OpenCL Cholesky decomposition
I have implemented the following Cholesky decomposition algorithm using OpenCL. The code demonstrates random behavior. It prints out processor output several times. Can someone please help me figure out what is wrong with my implementation.
Here's the algorithm:
procedure CHOLESKY(A)
int i, j, k;
for k := 0 to n β 1 do /* 1st loop */
/* Obtain the square root of the diagonal element. */
A[k, k] := A[k, k];
for j := k + 1 to n β 1 do /* 2nd loop */
/* The division step. */
A[k, j] := A[k, j]/A[k, k];
end for
for i := k + 1 to n β 1 do /* 3rd loop */
for j := i to n β 1 do /* 4th loop */
/* The elimination step. */
A[i, j] := A[i, j] - A[k, i] Γ A[k, j];
end for
end for
end for
Methodology for parallelizing the above algorithm:
From the algorithm, the elimination step is the most expensive. So I have the outermost loop in the main code and I call the kernel in the loop. One kernel start basically corresponds to one iteration of the 3rd loop. So I run (n-1) - (k + 1) + 1 workgroups. The number of work items in a workgroup is n / 2. The 2nd cycle is also computed in the kernel, but I only allow the first workgroup.

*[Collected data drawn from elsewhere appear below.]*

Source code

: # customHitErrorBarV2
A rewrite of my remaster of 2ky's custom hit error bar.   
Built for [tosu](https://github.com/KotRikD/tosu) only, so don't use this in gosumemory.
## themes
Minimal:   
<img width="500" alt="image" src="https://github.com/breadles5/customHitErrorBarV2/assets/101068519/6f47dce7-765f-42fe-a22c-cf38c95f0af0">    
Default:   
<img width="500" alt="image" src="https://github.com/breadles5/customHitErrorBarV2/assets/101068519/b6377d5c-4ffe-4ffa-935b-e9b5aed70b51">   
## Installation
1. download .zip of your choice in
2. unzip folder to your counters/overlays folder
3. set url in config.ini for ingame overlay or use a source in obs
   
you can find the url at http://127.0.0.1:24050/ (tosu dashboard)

CORRESPONDING RUNNING CODE
// for a 10 X 10 matrix, MATRIX_SIZE = 10
localWorkSize[0] = MATRIX_SIZE/2;
stride = MATRIX_SIZE/2;
cl_event event;
for(k = 0; k < MATRIX_SIZE; k++)
{
int isize = (MATRIX_SIZE-1) - (k+1) + 1;
int num_blocks = isize;
if(num_blocks <= 0)
num_blocks = 1;
globalWorkSize[0] = num_blocks * WA/2;
errcode = clSetKernelArg(clKernel, 0, sizeof(int), (void *)&k);
errcode |= clSetKernelArg(clKernel, 1, sizeof(cl_mem), (void *)&d_A);
errcode |= clSetKernelArg(clKernel, 2, sizeof(int), (void *)&stride);
errcode = clEnqueueNDRangeKernel(clCommandQueue,
clKernel, 1, NULL, globalWorkSize,
localWorkSize, 0, NULL, &event);
OpenCL_CheckError(errcode, "clEnqueueNDRangeKernel");
clFinish(clCommandQueue);
}
TELEPHONE CODE
__kernel void
batchedCholesky(__global float *U, int k, int stride)
{
int tx = get_global_id(0);
unsigned int j;
unsigned int num_rows = MATRIX_SIZE;
if(tx==0)
{
// Take the square root of the diagonal element
U[k * num_rows + k] = sqrt(U[k * num_rows + k]);
}
barrier(CLK_GLOBAL_MEM_FENCE);
int offset = (k+1); //From original loop
int jstart = get_local_id(0) + offset;
int jstep = stride;
int jtop = num_rows - 1;
int jbottom = (k + 1);
//Do work for this i iteration
//Division step
if(get_group_id(0) == 0)
{
for(j = jstart; (j >= jbottom) && (j <= jtop); j+=jstep)
{
U[k * num_rows + j] /= U[k * num_rows + k]; // Division step
}
}
barrier(CLK_GLOBAL_MEM_FENCE);
j = 0;
int i = get_group_id(0) + (k+1);
offset = i;
jstart = get_local_id(0) + offset;
jbottom = i;
for( j = jstart; j >= jbottom && j <= jtop; j += jstep)
U[i * num_rows + j] -= U[k * num_rows + i] * U[k * num_rows + j];
barrier(CLK_GLOBAL_MEM_FENCE);
}
Not all of your work items are done at the same time, they can be done in batches. This way your code running before CLK_GLOBAL_MEM_FENCE
will not include every value. This could be the source of your mistakes.
If you require global synchronization, use multiple cores.